**What this task involves:** Each line that holds the string "info" counts once. Say how many such lines the entries have, giving the number only.
※ ※ ※
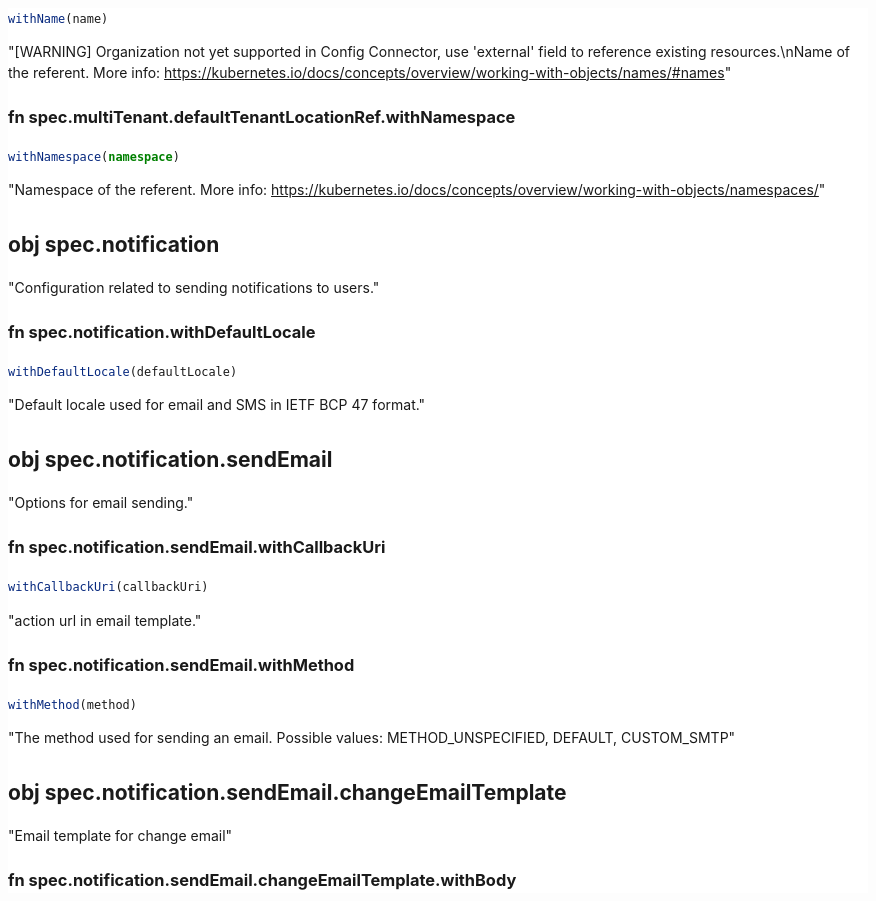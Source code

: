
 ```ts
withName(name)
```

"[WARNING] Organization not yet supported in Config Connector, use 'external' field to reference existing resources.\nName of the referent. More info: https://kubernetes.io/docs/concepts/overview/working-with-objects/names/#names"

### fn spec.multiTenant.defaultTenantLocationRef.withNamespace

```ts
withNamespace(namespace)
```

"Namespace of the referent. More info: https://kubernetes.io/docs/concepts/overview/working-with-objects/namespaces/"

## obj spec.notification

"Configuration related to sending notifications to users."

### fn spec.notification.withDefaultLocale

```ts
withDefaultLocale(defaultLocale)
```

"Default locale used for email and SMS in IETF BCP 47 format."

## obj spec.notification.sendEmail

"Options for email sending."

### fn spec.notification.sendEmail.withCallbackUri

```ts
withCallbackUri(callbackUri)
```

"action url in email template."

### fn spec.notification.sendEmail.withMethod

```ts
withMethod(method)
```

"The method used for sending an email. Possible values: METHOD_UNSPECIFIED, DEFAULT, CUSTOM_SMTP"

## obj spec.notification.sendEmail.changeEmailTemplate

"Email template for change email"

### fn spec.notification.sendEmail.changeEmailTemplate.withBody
※ ※ ※
**Written solution:** 2